**How to complete this task**
Filter the listing so that only lines with the word "procedure" remain.

**Data section**
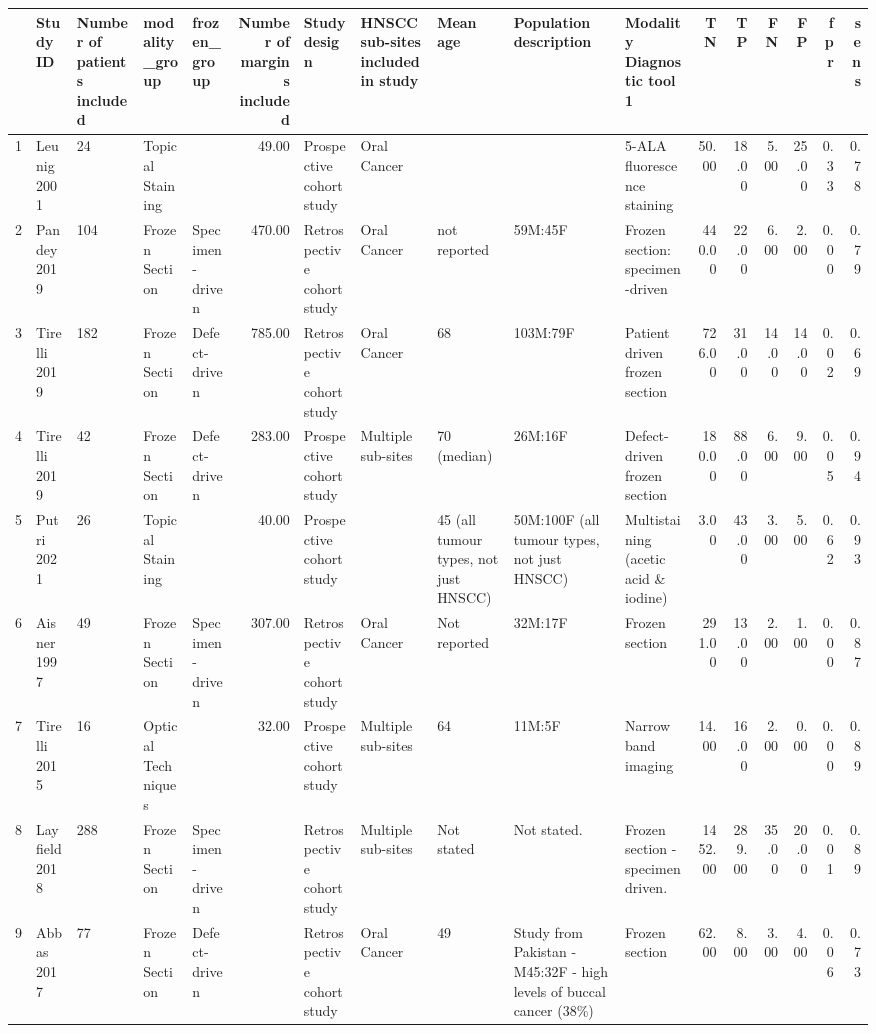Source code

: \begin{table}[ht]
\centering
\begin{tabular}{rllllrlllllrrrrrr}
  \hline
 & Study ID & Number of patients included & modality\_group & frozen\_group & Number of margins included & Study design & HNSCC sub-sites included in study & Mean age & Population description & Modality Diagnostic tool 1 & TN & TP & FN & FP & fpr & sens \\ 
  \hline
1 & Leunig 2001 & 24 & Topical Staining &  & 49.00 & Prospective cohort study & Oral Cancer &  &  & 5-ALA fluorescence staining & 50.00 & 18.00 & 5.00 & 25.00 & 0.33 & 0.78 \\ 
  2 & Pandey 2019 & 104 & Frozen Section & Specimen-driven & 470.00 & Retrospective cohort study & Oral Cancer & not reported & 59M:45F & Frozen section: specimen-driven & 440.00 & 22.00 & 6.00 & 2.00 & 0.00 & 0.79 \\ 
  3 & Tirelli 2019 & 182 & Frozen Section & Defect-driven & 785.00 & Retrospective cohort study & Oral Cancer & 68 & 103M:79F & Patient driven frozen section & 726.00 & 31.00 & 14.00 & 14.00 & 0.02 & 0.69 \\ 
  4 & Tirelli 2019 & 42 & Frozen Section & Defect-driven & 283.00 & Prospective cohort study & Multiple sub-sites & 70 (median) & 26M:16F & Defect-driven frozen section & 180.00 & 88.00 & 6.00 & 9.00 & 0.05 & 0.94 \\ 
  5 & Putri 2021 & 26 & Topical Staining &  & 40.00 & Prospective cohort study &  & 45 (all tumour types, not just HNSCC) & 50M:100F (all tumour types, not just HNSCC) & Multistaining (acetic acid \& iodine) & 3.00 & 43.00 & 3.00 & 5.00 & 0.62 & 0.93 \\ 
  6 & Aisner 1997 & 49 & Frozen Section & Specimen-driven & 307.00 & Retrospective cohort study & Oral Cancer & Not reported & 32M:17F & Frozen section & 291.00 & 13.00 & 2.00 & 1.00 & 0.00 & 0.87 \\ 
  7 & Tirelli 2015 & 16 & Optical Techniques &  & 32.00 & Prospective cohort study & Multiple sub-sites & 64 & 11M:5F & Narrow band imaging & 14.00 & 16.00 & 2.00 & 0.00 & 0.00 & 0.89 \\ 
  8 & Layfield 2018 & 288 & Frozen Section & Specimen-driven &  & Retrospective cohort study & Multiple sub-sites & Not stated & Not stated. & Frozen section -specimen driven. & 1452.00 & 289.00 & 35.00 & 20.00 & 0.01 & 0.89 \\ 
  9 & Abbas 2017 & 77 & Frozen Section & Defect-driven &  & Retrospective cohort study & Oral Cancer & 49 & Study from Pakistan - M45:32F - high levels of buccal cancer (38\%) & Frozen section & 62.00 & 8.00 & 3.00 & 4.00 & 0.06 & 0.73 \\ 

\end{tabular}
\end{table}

--

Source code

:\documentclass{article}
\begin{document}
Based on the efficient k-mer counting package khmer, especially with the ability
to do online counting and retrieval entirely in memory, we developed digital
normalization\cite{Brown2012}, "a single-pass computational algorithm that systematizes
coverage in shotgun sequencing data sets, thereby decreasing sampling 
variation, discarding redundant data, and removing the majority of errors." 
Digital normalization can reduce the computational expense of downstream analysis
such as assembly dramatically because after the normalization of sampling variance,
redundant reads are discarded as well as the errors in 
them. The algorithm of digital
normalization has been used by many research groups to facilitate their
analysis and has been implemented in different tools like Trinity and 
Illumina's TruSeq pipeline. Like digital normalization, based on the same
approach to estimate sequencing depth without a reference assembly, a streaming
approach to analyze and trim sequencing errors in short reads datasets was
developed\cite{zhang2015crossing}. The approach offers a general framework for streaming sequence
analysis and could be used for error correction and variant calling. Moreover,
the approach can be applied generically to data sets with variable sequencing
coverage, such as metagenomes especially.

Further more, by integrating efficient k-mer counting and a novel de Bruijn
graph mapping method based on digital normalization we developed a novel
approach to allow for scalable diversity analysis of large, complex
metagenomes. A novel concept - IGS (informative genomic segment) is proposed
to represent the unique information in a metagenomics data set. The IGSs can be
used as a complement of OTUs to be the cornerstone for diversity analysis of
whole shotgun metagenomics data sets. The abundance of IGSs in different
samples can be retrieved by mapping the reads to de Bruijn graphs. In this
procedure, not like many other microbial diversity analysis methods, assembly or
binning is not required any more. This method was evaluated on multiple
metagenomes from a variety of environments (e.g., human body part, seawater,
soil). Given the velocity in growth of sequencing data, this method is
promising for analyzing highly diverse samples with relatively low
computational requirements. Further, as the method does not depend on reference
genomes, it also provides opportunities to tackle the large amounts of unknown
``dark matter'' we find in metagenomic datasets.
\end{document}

==

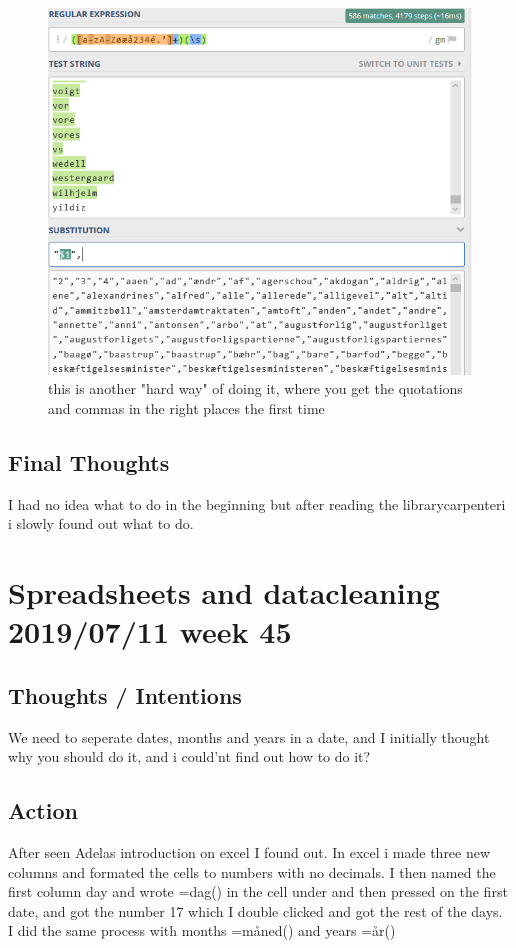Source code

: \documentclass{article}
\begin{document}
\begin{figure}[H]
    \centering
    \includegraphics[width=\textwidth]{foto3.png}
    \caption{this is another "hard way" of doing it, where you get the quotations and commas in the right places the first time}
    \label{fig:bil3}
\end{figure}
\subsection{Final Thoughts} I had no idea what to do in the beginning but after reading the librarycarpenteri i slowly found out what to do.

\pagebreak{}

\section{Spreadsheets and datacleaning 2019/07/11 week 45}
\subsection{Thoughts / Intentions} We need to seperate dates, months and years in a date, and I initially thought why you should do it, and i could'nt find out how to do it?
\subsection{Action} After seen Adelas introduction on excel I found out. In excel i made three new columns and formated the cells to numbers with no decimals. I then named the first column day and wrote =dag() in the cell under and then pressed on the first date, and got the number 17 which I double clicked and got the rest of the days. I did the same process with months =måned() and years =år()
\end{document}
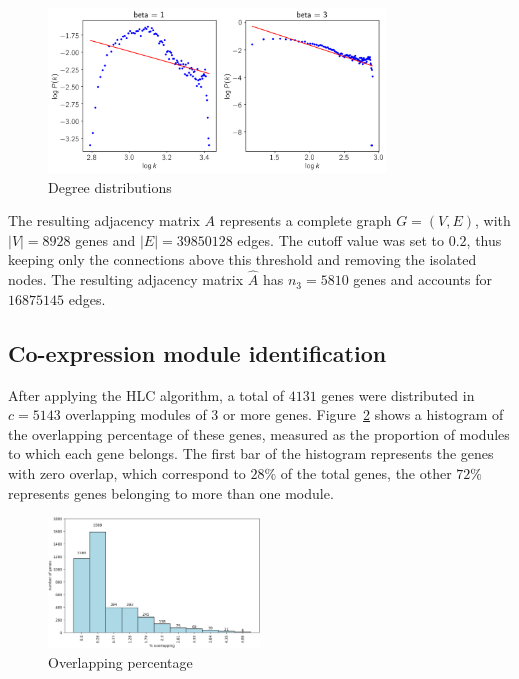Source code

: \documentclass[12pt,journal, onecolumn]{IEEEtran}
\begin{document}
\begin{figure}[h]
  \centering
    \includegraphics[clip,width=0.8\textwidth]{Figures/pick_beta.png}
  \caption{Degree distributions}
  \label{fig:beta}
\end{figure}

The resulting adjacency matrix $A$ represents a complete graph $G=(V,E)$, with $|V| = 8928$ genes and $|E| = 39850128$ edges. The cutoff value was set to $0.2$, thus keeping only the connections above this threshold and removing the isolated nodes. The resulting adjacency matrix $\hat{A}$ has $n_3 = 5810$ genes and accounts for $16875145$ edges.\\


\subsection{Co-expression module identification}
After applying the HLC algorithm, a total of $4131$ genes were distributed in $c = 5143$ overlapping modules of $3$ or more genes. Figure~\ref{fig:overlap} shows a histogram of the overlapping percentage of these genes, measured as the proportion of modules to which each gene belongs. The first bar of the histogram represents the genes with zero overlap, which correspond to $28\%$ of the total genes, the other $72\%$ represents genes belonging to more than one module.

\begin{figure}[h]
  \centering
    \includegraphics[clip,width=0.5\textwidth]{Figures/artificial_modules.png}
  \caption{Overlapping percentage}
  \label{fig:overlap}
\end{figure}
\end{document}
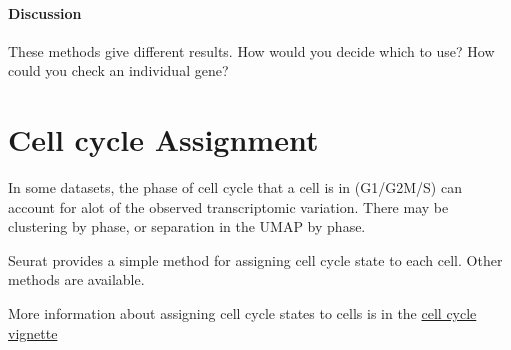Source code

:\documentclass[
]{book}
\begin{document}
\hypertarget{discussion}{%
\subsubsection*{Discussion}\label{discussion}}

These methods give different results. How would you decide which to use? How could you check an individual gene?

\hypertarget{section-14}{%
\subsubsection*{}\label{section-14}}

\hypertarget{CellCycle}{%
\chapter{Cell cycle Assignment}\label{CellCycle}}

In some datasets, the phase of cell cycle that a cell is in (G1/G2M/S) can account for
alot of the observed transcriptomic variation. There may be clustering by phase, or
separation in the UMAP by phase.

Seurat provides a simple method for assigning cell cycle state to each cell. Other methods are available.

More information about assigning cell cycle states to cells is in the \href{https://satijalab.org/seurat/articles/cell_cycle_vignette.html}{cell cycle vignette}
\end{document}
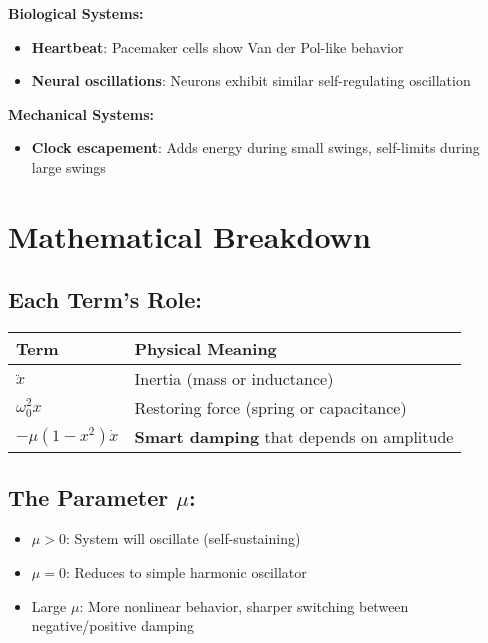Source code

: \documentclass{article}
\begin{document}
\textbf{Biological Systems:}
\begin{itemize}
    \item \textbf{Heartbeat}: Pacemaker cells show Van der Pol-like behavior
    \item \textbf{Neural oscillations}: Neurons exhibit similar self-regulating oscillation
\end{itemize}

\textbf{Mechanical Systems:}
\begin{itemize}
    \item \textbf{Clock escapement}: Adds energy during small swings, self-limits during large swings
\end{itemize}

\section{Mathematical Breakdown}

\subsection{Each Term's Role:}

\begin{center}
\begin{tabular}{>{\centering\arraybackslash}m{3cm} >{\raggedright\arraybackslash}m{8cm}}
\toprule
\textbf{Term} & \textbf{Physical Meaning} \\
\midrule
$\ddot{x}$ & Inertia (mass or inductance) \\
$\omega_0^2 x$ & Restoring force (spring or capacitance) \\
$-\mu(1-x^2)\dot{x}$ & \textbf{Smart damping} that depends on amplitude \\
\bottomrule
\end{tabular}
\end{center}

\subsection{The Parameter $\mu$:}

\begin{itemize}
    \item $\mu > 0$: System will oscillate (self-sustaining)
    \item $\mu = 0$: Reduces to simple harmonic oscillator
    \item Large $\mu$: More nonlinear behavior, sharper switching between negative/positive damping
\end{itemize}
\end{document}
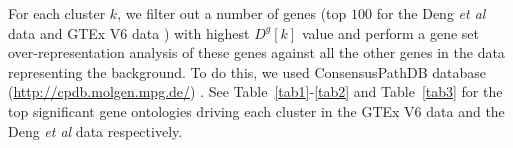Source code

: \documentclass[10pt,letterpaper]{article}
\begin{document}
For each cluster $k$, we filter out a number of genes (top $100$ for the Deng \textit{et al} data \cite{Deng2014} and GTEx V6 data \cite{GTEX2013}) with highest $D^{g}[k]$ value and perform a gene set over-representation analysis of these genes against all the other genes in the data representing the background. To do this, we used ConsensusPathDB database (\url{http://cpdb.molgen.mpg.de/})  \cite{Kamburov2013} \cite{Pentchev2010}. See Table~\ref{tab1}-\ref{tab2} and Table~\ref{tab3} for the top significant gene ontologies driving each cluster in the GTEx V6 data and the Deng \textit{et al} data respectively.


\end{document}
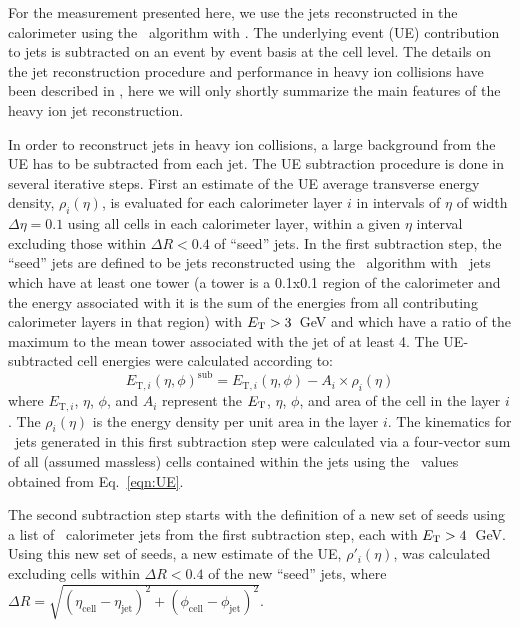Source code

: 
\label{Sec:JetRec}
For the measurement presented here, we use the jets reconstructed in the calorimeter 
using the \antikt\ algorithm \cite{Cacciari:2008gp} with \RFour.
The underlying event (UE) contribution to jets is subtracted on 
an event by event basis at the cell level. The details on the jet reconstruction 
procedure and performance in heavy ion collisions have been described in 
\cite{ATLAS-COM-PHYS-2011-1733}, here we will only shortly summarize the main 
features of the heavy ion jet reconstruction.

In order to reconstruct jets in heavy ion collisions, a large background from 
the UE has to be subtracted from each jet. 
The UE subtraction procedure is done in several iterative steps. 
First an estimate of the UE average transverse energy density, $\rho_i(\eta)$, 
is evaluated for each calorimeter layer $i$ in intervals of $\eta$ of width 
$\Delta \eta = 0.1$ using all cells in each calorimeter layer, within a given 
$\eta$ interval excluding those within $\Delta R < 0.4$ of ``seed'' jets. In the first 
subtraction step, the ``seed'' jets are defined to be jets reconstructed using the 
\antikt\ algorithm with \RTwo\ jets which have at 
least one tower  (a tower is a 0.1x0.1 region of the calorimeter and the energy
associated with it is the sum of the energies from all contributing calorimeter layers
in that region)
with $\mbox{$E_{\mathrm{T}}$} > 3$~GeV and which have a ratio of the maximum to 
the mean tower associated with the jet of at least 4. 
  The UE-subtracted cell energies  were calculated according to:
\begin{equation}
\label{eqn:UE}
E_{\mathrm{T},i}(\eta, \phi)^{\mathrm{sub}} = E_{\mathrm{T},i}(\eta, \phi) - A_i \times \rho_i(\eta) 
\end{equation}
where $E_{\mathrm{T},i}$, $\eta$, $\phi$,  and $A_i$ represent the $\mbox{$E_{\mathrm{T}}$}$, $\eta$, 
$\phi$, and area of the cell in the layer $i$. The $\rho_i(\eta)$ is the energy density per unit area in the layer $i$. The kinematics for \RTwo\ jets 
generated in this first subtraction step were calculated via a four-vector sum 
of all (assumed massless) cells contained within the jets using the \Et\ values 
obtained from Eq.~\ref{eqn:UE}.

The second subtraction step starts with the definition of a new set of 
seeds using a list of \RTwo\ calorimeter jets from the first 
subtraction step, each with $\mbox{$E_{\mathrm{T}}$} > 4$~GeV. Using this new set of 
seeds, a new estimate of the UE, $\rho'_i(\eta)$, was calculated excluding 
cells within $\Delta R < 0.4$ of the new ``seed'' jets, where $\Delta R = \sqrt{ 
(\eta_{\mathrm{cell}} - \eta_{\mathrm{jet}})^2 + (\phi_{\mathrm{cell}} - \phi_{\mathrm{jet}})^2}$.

**Task response**
procedure, not like many other microbial diversity analysis methods, assembly or
procedure and performance in heavy ion collisions have been described in 
The UE subtraction procedure is done in several iterative steps. 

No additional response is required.